- **Your objective**
Going down the data below, set down exactly the line with "3. Implementa la" and each line after it through the line with "6. Finalmente, en"; no other lines.

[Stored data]
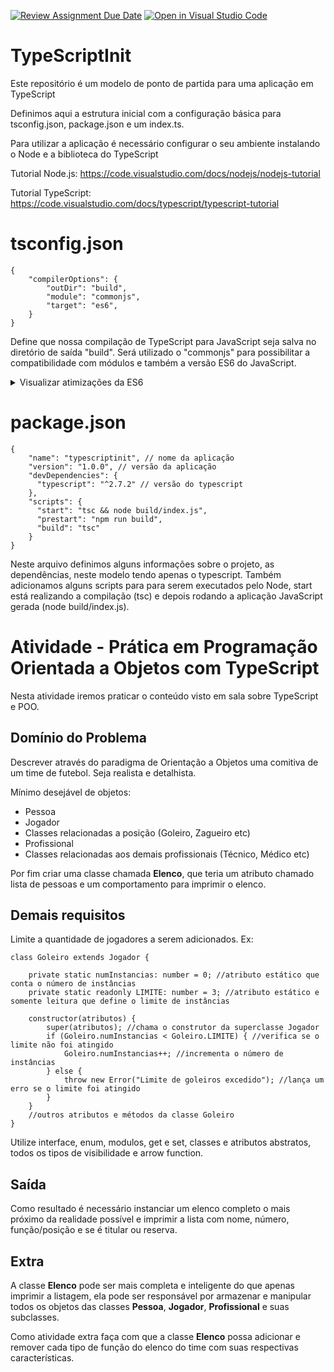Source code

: [![Review Assignment Due Date](https://classroom.github.com/assets/deadline-readme-button-8d59dc4de5201274e310e4c54b9627a8934c3b88527886e3b421487c677d23eb.svg)](https://classroom.github.com/a/1BW9N2Sv)
[![Open in Visual Studio Code](https://classroom.github.com/assets/open-in-vscode-c66648af7eb3fe8bc4f294546bfd86ef473780cde1dea487d3c4ff354943c9ae.svg)](https://classroom.github.com/online_ide?assignment_repo_id=10702965&assignment_repo_type=AssignmentRepo)

# TypeScriptInit

Este repositório é um modelo de ponto de partida para uma aplicação em TypeScript

Definimos aqui a estrutura inicial com a configuração básica para tsconfig.json, package.json e um
index.ts.

Para utilizar a aplicação é necessário configurar o seu ambiente instalando o Node e a biblioteca do
TypeScript

Tutorial Node.js: https://code.visualstudio.com/docs/nodejs/nodejs-tutorial

Tutorial TypeScript: https://code.visualstudio.com/docs/typescript/typescript-tutorial

# tsconfig.json

```
{
    "compilerOptions": {
        "outDir": "build",
        "module": "commonjs",
        "target": "es6",
    }
}
```

Define que nossa compilação de TypeScript para JavaScript seja salva no diretório de saída "build".
Será utilizado o "commonjs" para possibilitar a compatibilidade com módulos e também a versão ES6 do
JavaScript.

<details>
<summary>Visualizar atimizações da ES6</summary>

- As funções de seta (arrow functions), que permitem escrever funções mais concisas e elegantes, sem
  a necessidade de usar a palavra-chave function ou o contexto this.
- As literais de modelo (template literals), que permitem criar strings com interpolação de
  variáveis e expressões, usando acentos graves (`) em vez de aspas.
- A destruição de objetos e arrays (destructuring), que permite extrair valores de objetos e arrays
  e atribuí-los a variáveis de forma simples e rápida.
- Os parâmetros padrão (default parameters), que permitem definir valores pré-definidos para os
  parâmetros das funções, evitando erros quando eles não são fornecidos.
- As palavras-chave let e const, que permitem declarar variáveis com escopo de bloco, evitando
  problemas com o hoisting e a reatribuição indevida.
- Os iteradores e o laço for…of, que permitem percorrer objetos iteráveis (como arrays, strings,
  maps, sets, etc.) de forma mais fácil e intuitiva.
- As classes, que permitem criar objetos com herança, construtores, métodos e propriedades
estáticas, usando uma sintaxe mais clara e familiar.
</details>

# package.json

```
{
    "name": "typescriptinit", // nome da aplicação
    "version": "1.0.0", // versão da aplicação
    "devDependencies": {
      "typescript": "^2.7.2" // versão do typescript
    },
    "scripts": {
      "start": "tsc && node build/index.js",
      "prestart": "npm run build",
      "build": "tsc"
    }
}
```

Neste arquivo definimos alguns informações sobre o projeto, as dependências, neste modelo tendo
apenas o typescript. Também adicionamos alguns scripts para para serem executados pelo Node, start
está realizando a compilação (tsc) e depois rodando a aplicação JavaScript gerada (node
build/index.js).

# Atividade - Prática em Programação Orientada a Objetos com TypeScript

Nesta atividade iremos praticar o conteúdo visto em sala sobre TypeScript e POO.

## Domínio do Problema

Descrever através do paradigma de Orientação a Objetos uma comitiva de um time de futebol. Seja
realista e detalhista.

Mínimo desejável de objetos:

- Pessoa
- Jogador
- Classes relacionadas a posição (Goleiro, Zagueiro etc)
- Profissional
- Classes relacionadas aos demais profissionais (Técnico, Médico etc)

Por fim criar uma classe chamada **Elenco**, que teria um atributo chamado lista de pessoas e um
comportamento para imprimir o elenco.

## Demais requisitos

Limite a quantidade de jogadores a serem adicionados. Ex:

```
class Goleiro extends Jogador {

    private static numInstancias: number = 0; //atributo estático que conta o número de instâncias
    private static readonly LIMITE: number = 3; //atributo estático e somente leitura que define o limite de instâncias

    constructor(atributos) {
        super(atributos); //chama o construtor da superclasse Jogador
        if (Goleiro.numInstancias < Goleiro.LIMITE) { //verifica se o limite não foi atingido
            Goleiro.numInstancias++; //incrementa o número de instâncias
        } else {
            throw new Error("Limite de goleiros excedido"); //lança um erro se o limite foi atingido
        }
    }
    //outros atributos e métodos da classe Goleiro
}
```

Utilize interface, enum, modulos, get e set, classes e atributos abstratos, todos os tipos de
visibilidade e arrow function.

## Saída

Como resultado é necessário instanciar um elenco completo o mais próximo da realidade possível e
imprimir a lista com nome, número, função/posição e se é titular ou reserva.

## Extra

A classe **Elenco** pode ser mais completa e inteligente do que apenas imprimir a listagem, ela pode
ser responsável por armazenar e manipular todos os objetos das classes **Pessoa**, **Jogador**,
**Profissional** e suas subclasses.

Como atividade extra faça com que a classe **Elenco** possa adicionar e remover cada tipo de função
do elenco do time com suas respectivas características.
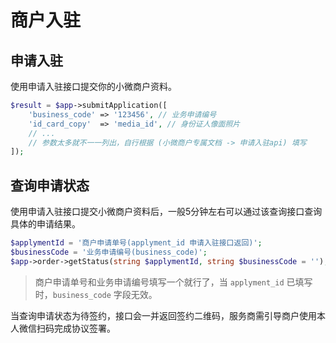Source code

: # 商户入驻
## 申请入驻

使用申请入驻接口提交你的小微商户资料。

```php
$result = $app->submitApplication([
    'business_code' => '123456', // 业务申请编号
    'id_card_copy'  => 'media_id', // 身份证人像面照片
    // ...
    // 参数太多就不一一列出，自行根据 (小微商户专属文档 -> 申请入驻api) 填写
]);
```

## 查询申请状态

使用申请入驻接口提交小微商户资料后，一般5分钟左右可以通过该查询接口查询具体的申请结果。

```php
$applymentId = '商户申请单号(applyment_id 申请入驻接口返回)';
$businessCode = '业务申请编号(business_code)';
$app->order->getStatus(string $applymentId, string $businessCode = '');
```
> 商户申请单号和业务申请编号填写一个就行了，当 `applyment_id` 已填写时，`business_code` 字段无效。

当查询申请状态为待签约，接口会一并返回签约二维码，服务商需引导商户使用本人微信扫码完成协议签署。
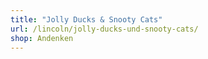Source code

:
 ```yaml
---
title: "Jolly Ducks & Snooty Cats"
url: /lincoln/jolly-ducks-und-snooty-cats/
shop: Andenken
---
```

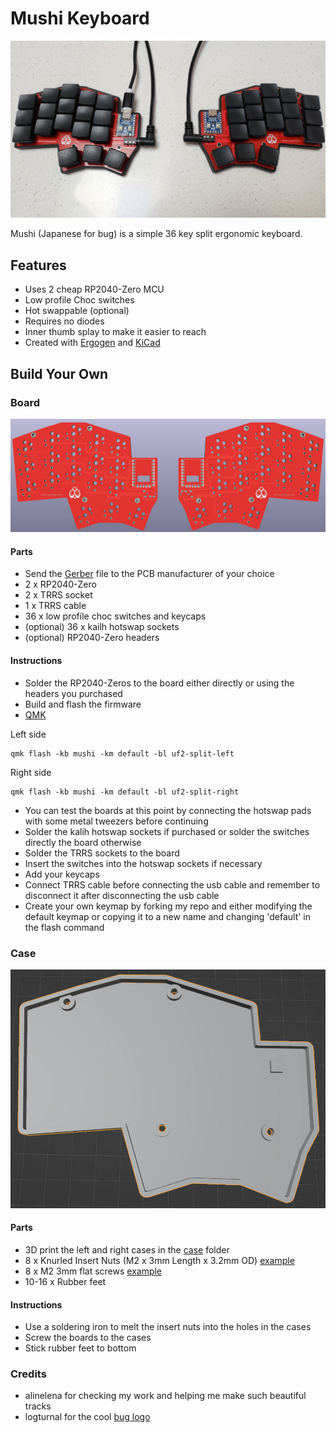 # Mushi Keyboard

![Mushi Keyboard](images/mushi.jpg)

Mushi (Japanese for bug) is a simple 36 key split ergonomic keyboard.

## Features

- Uses 2 cheap RP2040-Zero MCU
- Low profile Choc switches
- Hot swappable (optional)
- Requires no diodes
- Inner thumb splay to make it easier to reach
- Created with [Ergogen](https://github.com/ergogen/ergogen) and [KiCad](https://www.kicad.org)

## Build Your Own

### Board

![Board](images/board.jpg)

#### Parts

- Send the [Gerber](kicad/gerber_to_order) file to the PCB manufacturer of your choice
- 2 x RP2040-Zero
- 2 x TRRS socket
- 1 x TRRS cable
- 36 x low profile choc switches and keycaps
- (optional) 36 x kailh hotswap sockets
- (optional) RP2040-Zero headers

#### Instructions

- Solder the RP2040-Zeros to the board either directly or using the headers you purchased
- Build and flash the firmware
- [QMK](https://github.com/dlip/qmk_firmware/tree/dlip/keyboards/mushi)

Left side

```
qmk flash -kb mushi -km default -bl uf2-split-left
```

Right side

```
qmk flash -kb mushi -km default -bl uf2-split-right
```

- You can test the boards at this point by connecting the hotswap pads with some metal tweezers before continuing
- Solder the kalih hotswap sockets if purchased or solder the switches directly the board otherwise
- Solder the TRRS sockets to the board
- Insert the switches into the hotswap sockets if necessary
- Add your keycaps
- Connect TRRS cable before connecting the usb cable and remember to disconnect it after disconnecting the usb cable
- Create your own keymap by forking my repo and either modifying the default keymap or copying it to a new name and changing 'default' in the flash command

### Case

![Case](images/case.jpg)

#### Parts

- 3D print the left and right cases in the [case](case/) folder
- 8 x Knurled Insert Nuts (M2 x 3mm Length x 3.2mm OD) [example](https://www.amazon.com/dp/B07LBQFNQD)
- 8 x M2 3mm flat screws [example](https://www.amazon.com/gp/product/B01FTI8TM8/)
- 10-16 x Rubber feet

#### Instructions

- Use a soldering iron to melt the insert nuts into the holes in the cases
- Screw the boards to the cases
- Stick rubber feet to bottom

### Credits

- alinelena for checking my work and helping me make such beautiful tracks
- logturnal for the cool [bug logo](https://www.freepik.com/free-vector/ladybug-simple-mascot-logo-design-illustration_57161077.htm)
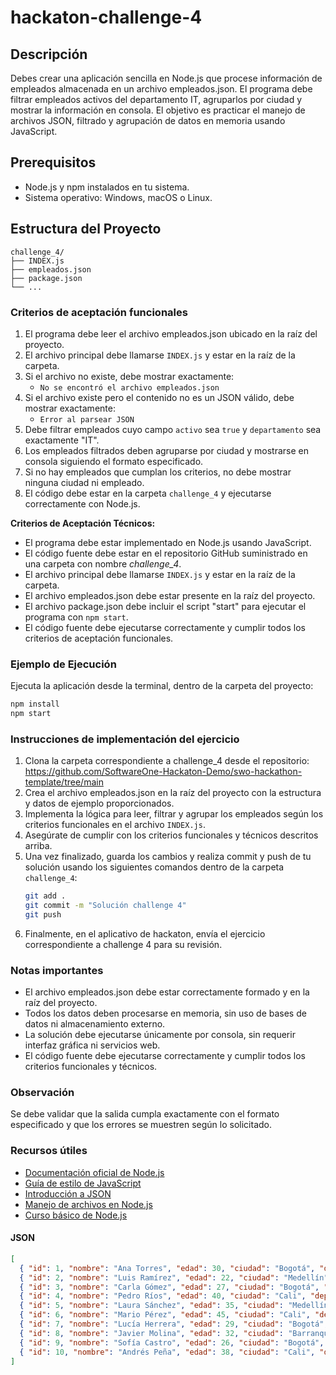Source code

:
# hackaton-challenge-4

## Descripción

Debes crear una aplicación sencilla en Node.js que procese información de empleados almacenada en un archivo empleados.json. El programa debe filtrar empleados activos del departamento IT, agruparlos por ciudad y mostrar la información en consola. El objetivo es practicar el manejo de archivos JSON, filtrado y agrupación de datos en memoria usando JavaScript.

## Prerequisitos

- Node.js y npm instalados en tu sistema.
- Sistema operativo: Windows, macOS o Linux.

## Estructura del Proyecto

```
challenge_4/
├── INDEX.js
├── empleados.json
├── package.json
└── ...
```

### Criterios de aceptación funcionales

1. El programa debe leer el archivo empleados.json ubicado en la raíz del proyecto.
2. El archivo principal debe llamarse `INDEX.js` y estar en la raíz de la carpeta.
3. Si el archivo no existe, debe mostrar exactamente:
   - `No se encontró el archivo empleados.json`
4. Si el archivo existe pero el contenido no es un JSON válido, debe mostrar exactamente:
   - `Error al parsear JSON`
5. Debe filtrar empleados cuyo campo `activo` sea `true` y `departamento` sea exactamente "IT".
6. Los empleados filtrados deben agruparse por ciudad y mostrarse en consola siguiendo el formato especificado.
7. Si no hay empleados que cumplan los criterios, no debe mostrar ninguna ciudad ni empleado.
8. El código debe estar en la carpeta `challenge_4` y ejecutarse correctamente con Node.js.

**Criterios de Aceptación Técnicos:**
- El programa debe estar implementado en Node.js usando JavaScript.
- El código fuente debe estar en el repositorio GitHub suministrado en una carpeta con nombre _challenge_4_.
- El archivo principal debe llamarse `INDEX.js` y estar en la raíz de la carpeta.
- El archivo empleados.json debe estar presente en la raíz del proyecto.
- El archivo package.json debe incluir el script "start" para ejecutar el programa con `npm start`.
- El código fuente debe ejecutarse correctamente y cumplir todos los criterios de aceptación funcionales.

### Ejemplo de Ejecución

Ejecuta la aplicación desde la terminal, dentro de la carpeta del proyecto:

```sh
npm install
npm start
```

### Instrucciones de implementación del ejercicio

1. Clona la carpeta correspondiente a challenge_4 desde el repositorio:
   https://github.com/SoftwareOne-Hackaton-Demo/swo-hackathon-template/tree/main
2. Crea el archivo empleados.json en la raíz del proyecto con la estructura y datos de ejemplo proporcionados.
3. Implementa la lógica para leer, filtrar y agrupar los empleados según los criterios funcionales en el archivo `INDEX.js`.
4. Asegúrate de cumplir con los criterios funcionales y técnicos descritos arriba.
5. Una vez finalizado, guarda los cambios y realiza commit y push de tu solución usando los siguientes comandos dentro de la carpeta `challenge_4`:
   ```sh
   git add .
   git commit -m "Solución challenge 4"
   git push
   ```
6. Finalmente, en el aplicativo de hackaton, envía el ejercicio correspondiente a challenge 4 para su revisión.

### Notas importantes
- El archivo empleados.json debe estar correctamente formado y en la raíz del proyecto.
- Todos los datos deben procesarse en memoria, sin uso de bases de datos ni almacenamiento externo.
- La solución debe ejecutarse únicamente por consola, sin requerir interfaz gráfica ni servicios web.
- El código fuente debe ejecutarse correctamente y cumplir todos los criterios funcionales y técnicos.

### Observación
Se debe validar que la salida cumpla exactamente con el formato especificado y que los errores se muestren según lo solicitado.

### Recursos útiles
- [Documentación oficial de Node.js](https://nodejs.org/es/docs/)
- [Guía de estilo de JavaScript](https://developer.mozilla.org/es/docs/Web/JavaScript/Guide)
- [Introducción a JSON](https://www.json.org/json-es.html)
- [Manejo de archivos en Node.js](https://nodejs.dev/learn/leer-y-escribir-archivos-json-en-nodejs)
- [Curso básico de Node.js](https://www.freecodecamp.org/learn/back-end-development-and-apis/introduction-to-nodejs)

#### JSON 

```json
[
  { "id": 1, "nombre": "Ana Torres", "edad": 30, "ciudad": "Bogotá", "departamento": "IT", "activo": true },
  { "id": 2, "nombre": "Luis Ramírez", "edad": 22, "ciudad": "Medellín", "departamento": "Ventas", "activo": true },
  { "id": 3, "nombre": "Carla Gómez", "edad": 27, "ciudad": "Bogotá", "departamento": "Marketing", "activo": false },
  { "id": 4, "nombre": "Pedro Ríos", "edad": 40, "ciudad": "Cali", "departamento": "IT", "activo": true },
  { "id": 5, "nombre": "Laura Sánchez", "edad": 35, "ciudad": "Medellín", "departamento": "IT", "activo": true },
  { "id": 6, "nombre": "Mario Pérez", "edad": 45, "ciudad": "Cali", "departamento": "Finanzas", "activo": true },
  { "id": 7, "nombre": "Lucía Herrera", "edad": 29, "ciudad": "Bogotá", "departamento": "IT", "activo": false },
  { "id": 8, "nombre": "Javier Molina", "edad": 32, "ciudad": "Barranquilla", "departamento": "IT", "activo": true },
  { "id": 9, "nombre": "Sofía Castro", "edad": 26, "ciudad": "Bogotá", "departamento": "Recursos Humanos", "activo": true },
  { "id": 10, "nombre": "Andrés Peña", "edad": 38, "ciudad": "Cali", "departamento": "IT", "activo": false }
]
```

- **Solution to this exercise**
3. Implementa la lógica para leer, filtrar y agrupar los empleados según los criterios funcionales en el archivo `INDEX.js`.
4. Asegúrate de cumplir con los criterios funcionales y técnicos descritos arriba.
5. Una vez finalizado, guarda los cambios y realiza commit y push de tu solución usando los siguientes comandos dentro de la carpeta `challenge_4`:
   ```sh
   git add .
   git commit -m "Solución challenge 4"
   git push
   ```
6. Finalmente, en el aplicativo de hackaton, envía el ejercicio correspondiente a challenge 4 para su revisión.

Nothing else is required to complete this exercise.